- [What the task requires]
In the entries below, every line with the string "schoolID" is to be reported.

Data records
+ + + +
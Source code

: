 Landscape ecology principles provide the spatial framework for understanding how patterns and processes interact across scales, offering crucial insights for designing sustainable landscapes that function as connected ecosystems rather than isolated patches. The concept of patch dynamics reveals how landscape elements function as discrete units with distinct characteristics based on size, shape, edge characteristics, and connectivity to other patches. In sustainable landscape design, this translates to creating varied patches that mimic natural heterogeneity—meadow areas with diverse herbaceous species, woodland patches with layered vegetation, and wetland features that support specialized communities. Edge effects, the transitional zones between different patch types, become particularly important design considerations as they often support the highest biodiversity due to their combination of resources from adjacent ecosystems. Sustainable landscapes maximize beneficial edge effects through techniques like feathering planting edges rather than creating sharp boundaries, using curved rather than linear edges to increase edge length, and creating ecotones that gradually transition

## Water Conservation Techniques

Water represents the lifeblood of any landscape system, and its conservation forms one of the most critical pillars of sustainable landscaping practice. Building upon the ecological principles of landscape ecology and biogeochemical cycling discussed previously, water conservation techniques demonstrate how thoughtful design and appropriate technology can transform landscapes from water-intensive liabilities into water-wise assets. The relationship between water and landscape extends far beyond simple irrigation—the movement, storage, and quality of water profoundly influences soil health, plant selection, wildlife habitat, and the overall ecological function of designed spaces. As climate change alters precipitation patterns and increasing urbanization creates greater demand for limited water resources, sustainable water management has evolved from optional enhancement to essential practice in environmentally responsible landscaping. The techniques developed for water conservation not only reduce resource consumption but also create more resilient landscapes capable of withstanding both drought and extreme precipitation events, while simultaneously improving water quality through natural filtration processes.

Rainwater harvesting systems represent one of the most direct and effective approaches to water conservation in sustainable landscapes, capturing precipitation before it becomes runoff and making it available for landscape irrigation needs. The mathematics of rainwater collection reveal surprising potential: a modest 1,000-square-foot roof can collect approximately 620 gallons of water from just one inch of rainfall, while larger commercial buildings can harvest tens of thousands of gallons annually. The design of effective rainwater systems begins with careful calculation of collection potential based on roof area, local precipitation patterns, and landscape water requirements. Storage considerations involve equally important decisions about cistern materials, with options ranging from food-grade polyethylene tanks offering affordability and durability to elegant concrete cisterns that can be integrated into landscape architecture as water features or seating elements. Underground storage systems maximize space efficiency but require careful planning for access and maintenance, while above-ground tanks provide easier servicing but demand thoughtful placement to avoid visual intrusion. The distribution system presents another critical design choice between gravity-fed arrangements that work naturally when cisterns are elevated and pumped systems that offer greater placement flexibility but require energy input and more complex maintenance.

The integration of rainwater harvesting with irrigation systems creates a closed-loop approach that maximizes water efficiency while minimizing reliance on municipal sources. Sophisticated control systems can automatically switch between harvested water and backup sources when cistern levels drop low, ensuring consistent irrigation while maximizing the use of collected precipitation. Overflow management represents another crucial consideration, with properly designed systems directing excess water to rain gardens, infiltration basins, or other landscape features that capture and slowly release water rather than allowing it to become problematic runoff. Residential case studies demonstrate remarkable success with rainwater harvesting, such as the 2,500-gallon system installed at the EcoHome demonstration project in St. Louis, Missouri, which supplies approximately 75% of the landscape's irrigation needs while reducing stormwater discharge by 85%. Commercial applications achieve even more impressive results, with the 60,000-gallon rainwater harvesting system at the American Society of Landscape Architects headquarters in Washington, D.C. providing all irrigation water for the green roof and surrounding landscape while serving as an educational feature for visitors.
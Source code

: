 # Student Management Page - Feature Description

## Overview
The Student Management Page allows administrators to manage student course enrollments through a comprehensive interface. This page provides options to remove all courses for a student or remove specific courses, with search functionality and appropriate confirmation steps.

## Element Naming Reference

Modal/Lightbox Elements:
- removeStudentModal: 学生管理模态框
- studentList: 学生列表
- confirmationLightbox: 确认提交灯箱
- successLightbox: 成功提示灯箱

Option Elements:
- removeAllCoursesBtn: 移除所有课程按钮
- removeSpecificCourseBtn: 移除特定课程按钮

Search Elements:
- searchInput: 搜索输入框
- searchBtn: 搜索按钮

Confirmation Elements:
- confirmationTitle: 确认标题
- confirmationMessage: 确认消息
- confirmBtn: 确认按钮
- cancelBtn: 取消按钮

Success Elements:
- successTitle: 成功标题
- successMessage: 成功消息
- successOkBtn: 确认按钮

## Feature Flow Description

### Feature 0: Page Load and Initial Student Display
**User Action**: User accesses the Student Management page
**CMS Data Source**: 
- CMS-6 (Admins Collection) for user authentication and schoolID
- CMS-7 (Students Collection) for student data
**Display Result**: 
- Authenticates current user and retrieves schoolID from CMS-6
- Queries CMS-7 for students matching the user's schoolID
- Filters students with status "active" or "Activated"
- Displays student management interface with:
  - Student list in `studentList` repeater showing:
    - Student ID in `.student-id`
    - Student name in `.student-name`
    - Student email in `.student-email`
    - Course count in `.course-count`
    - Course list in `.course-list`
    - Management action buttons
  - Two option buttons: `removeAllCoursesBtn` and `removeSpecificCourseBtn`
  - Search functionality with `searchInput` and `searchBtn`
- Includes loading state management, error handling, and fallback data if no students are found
+ + + +
- [Solution to this problem]
- CMS-6 (Admins Collection) for user authentication and schoolID
- Authenticates current user and retrieves schoolID from CMS-6
- Queries CMS-7 for students matching the user's schoolID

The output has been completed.